You can only do so much. After that, you hold on, and hope for the best.
A very good friend had a wonderful daughter. Her birth mother was very wild (quite possibly bipolar), and they had a brief marriage that ended with her leaving town, and losing touch with him, and her daughter. No one knew where she was, or really cared to know. His daughter was not even three when she disappeared, so his second wife was the only mother she ever knew.
He met a good woman, they got married, and he continued his education. His daughter was a delight, and she always had a good home. She had parents, grand parents, and even great grandparents that doted on her. She was always supervised, kept away from bad influences, and generally had a pretty great childhood. She was pretty, and outgoing, and made lots of friends in school.

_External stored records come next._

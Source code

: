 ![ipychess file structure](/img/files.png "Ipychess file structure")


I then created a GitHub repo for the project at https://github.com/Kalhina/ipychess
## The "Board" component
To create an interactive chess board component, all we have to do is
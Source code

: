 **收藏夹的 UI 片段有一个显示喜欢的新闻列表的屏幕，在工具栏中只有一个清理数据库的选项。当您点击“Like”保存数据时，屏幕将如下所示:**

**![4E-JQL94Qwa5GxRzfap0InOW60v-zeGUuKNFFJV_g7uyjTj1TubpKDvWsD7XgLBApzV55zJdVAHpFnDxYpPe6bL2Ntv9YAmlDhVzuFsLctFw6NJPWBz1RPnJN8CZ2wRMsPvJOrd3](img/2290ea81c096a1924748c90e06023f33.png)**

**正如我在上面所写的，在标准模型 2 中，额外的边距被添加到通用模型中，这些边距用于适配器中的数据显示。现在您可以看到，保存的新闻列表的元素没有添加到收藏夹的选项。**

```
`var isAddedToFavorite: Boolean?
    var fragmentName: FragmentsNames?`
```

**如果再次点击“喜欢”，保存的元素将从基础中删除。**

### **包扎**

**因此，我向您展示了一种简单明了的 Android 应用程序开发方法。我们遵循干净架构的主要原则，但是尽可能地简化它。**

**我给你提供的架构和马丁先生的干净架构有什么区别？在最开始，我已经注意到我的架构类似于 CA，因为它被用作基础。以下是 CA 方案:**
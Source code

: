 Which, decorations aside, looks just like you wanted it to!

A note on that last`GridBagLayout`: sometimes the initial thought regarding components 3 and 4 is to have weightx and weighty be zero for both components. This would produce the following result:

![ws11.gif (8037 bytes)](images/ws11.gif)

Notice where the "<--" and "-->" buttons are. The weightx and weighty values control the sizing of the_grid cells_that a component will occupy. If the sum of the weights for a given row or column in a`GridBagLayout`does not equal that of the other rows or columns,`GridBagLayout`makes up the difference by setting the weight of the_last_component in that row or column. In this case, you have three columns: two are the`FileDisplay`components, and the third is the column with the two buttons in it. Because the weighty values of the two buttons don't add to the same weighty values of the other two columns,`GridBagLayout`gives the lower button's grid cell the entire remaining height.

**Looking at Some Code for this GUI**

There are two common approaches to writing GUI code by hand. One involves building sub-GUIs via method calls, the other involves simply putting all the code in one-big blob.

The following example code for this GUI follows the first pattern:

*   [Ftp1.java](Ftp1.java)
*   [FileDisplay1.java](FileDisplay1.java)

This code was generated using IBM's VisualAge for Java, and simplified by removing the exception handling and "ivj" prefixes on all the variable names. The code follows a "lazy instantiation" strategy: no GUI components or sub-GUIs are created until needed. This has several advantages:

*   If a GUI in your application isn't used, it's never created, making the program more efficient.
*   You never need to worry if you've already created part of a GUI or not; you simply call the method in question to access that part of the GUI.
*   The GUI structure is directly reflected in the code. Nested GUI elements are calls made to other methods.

But, some seismic rumblings began when she hit her teen years. My friend had to accept a teaching position quite far away after he graduated. His daughter had just turned fifteen, and though she was still pretty well behaved, her personality was changing quite rapidly. She did not want to move hundreds of miles away, and leave behind all of her friends. It seemed to act as a triggering event, that sent her on a path that she might not otherwise have gone down. Of course, none of the family really wanted to move, and as I was pretty close to an adopted uncle, I didn't want them to move either. His younger daughter, ten at the time, told me that I should move with them (I've rarely been so flattered). But it was done out of economic necessity.
After the move, things went downhill pretty quickly. Her California style was a bit much for her new school. Her grades went downhill, she began hanging out with a bad crowd, and she began cutting herself. She responded to attempts to discipline her by running away. I ended up with some very substantial telephone bills because I was calling them up so much when she had run away, desperate for news that she was ok. I ended up building them a computer (this was the early 2000's, and they were broke) so that we could keep in touch by email, and save on the phone bills. A couple of times she disappeared for weeks. My friend's younger brother suggested that it was her biological mother coming out in her; as mental illness has a significant heritability, that was quite likely correct.
The years between fifteen and eighteen were very hard on both her, and the rest of the family. They had her committed a couple of times. She finally ended up joining the Job Corps, which really seemed to suit her. I was never privy to her actual diagnosis, but I believe she was bipolar. She came out of the worst of it, and was doing reasonably well for herself as a young single mother when we lost her to a car accident when she was twenty three.
The point I'm attempting to make is that, in spite of having a good, loving, well disciplined two parent home, sometimes things go wrong. Chances are excellent that you'll never have to go through anything like what I've described above. Maybe it will help give you some perspective on how things could be.